La Camera osserva, altresì, che, nel conflitto in esame, le dichiarazioni del parlamentare rientrano «a pieno titolo» nel percorso politico intrapreso dal suo gruppo parlamentare e che esse sono state fatte nell’esercizio del diritto, spettante a ciascun parlamentare, di criticare eventuali disfunzioni di qualsiasi istituzione, concorrendo così «a determinare la formazione della volontà da parte dell’opinione pubblica e quindi del corpo elettorale».

Nel caso di specie, sussisterebbe il nesso funzionale, in quanto vi sarebbe corrispondenza tra le dichiarazioni del parlamentare e l’attività del suo gruppo parlamentare di Alleanza Nazionale. D’altra parte, secondo la Camera un’eccessiva «“personalizzazione” del nesso funzionale» potrebbe dare luogo a «conseguenze discriminatorie» nei confronti di quei parlamentari che, una volta chiamati a ricoprire incarichi di governo, sarebbero esclusi dalle garanzie previste dal citato art. 68, primo comma, della Costituzione.

A questo riguardo, la Camera osserva che l’attività inquirente del sostituto Procuratore di Potenza era stata oggetto di attività parlamentare di sindacato ispettivo già nel 2003. In particolare, vengono richiamate: l’interpellanza urgente n. 2/01011 del 12 dicembre 2003; l’interpellanza n. 2/01393 del 9 dicembre 2004. Inoltre, ulteriori atti di sindacato ispettivo (citati a titolo esemplificativo) sarebbero stati predisposti, sia prima che dopo le dichiarazioni incriminate, dal Gruppo di Alleanza Nazionale e ciò al fine di «stigmatizzare il comportamento di una certa parte della magistratura nei rapporti con gli altri poteri dell’ordinamento costituzionale».

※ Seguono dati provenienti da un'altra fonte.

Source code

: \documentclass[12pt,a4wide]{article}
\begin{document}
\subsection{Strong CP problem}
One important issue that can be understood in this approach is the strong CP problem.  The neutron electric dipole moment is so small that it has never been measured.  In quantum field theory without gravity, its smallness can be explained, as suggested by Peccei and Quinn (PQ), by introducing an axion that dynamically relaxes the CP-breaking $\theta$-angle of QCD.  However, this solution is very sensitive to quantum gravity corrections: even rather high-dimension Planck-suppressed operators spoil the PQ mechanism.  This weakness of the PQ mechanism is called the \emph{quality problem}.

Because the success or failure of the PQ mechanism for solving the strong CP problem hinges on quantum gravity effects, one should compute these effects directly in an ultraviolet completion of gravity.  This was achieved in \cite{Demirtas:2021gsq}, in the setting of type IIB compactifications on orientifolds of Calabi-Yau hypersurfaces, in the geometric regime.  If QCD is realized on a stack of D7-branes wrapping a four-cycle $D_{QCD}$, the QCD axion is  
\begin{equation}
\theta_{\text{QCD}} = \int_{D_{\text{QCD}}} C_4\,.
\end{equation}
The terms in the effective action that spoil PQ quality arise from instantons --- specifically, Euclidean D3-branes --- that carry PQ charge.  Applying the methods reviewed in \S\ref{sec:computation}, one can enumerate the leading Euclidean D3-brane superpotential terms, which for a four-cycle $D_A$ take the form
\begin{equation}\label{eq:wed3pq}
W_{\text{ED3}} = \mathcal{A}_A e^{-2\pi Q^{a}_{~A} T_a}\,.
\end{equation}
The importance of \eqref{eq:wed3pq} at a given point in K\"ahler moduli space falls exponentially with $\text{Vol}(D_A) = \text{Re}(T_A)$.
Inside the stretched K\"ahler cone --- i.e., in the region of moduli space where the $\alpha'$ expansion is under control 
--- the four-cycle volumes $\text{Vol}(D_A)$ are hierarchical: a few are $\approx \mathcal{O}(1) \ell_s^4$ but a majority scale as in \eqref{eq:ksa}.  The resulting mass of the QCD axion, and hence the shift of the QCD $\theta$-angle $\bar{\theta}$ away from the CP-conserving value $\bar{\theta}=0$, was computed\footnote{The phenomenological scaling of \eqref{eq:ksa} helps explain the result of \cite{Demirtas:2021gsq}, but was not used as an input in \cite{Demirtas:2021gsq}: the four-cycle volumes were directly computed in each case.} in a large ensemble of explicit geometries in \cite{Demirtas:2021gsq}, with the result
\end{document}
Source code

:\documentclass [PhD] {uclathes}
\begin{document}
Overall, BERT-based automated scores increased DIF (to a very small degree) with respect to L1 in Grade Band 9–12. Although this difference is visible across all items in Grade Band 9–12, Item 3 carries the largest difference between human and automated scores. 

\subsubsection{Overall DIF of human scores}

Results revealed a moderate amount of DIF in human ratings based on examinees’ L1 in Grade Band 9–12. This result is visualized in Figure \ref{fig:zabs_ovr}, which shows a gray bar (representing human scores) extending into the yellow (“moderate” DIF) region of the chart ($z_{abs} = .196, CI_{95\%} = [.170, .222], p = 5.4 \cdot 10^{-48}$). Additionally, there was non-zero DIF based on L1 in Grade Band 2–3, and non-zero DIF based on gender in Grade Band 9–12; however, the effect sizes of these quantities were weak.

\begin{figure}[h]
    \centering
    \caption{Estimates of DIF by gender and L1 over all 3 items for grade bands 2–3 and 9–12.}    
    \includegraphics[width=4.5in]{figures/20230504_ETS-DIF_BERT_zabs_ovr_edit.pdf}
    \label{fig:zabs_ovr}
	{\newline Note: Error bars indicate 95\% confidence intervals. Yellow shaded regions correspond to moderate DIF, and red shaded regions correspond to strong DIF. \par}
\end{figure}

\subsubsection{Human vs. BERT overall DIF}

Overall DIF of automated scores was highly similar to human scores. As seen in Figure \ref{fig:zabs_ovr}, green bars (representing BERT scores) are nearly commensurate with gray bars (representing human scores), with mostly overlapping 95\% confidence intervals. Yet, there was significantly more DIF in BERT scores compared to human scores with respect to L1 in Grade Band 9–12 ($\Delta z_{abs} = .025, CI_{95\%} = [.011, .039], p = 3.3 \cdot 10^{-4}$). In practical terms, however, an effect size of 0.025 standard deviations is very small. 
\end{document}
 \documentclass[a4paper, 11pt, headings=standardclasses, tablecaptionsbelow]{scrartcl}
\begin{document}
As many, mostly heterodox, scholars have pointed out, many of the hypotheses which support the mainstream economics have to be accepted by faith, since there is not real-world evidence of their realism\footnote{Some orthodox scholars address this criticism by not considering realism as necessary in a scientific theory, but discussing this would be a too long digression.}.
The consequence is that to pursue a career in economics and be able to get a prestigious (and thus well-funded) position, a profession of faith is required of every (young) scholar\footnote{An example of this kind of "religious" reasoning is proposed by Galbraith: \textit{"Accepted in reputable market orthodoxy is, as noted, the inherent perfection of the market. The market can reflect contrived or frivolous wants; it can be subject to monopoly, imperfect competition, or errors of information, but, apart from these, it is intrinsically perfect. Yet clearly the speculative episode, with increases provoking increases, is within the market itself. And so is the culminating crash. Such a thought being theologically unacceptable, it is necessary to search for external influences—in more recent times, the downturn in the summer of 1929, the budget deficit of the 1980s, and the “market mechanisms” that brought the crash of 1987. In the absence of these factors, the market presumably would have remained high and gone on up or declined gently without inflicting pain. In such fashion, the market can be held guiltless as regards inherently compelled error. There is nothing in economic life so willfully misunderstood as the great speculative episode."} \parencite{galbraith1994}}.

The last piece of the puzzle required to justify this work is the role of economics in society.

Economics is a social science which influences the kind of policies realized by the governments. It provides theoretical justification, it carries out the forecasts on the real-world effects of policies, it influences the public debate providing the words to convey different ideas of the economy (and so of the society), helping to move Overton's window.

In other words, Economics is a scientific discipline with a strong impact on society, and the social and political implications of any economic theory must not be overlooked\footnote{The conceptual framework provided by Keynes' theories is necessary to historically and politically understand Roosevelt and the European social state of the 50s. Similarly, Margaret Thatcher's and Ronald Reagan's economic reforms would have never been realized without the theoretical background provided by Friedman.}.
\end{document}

Infine, di particolare rilevanza sarebbe l’attività parlamentare svolta dall’allora deputato nel corso della XIII legislatura (1996-2001), precedente a quella nel corso della quale sono state rese le dichiarazioni che hanno dato luogo all’odierno conflitto (XIV legislatura, 2001-2006). Il parlamentare avrebbe, infatti, presentato «molteplici atti di sindacato ispettivo» [che vengono richiamati] volti ad evidenziare «alcune situazioni di anomalo funzionamento della magistratura, anche in relazione ai rapporti con il potere politico».

La Camera conclude chiedendo che il ricorso sia dichiarato inammissibile e infondato, essendo sussistente il nesso funzionale tra le dichiarazioni rese dal parlamentare e l’attività parlamentare svolta ai sensi dell’art. 68, primo comma, della Costituzione.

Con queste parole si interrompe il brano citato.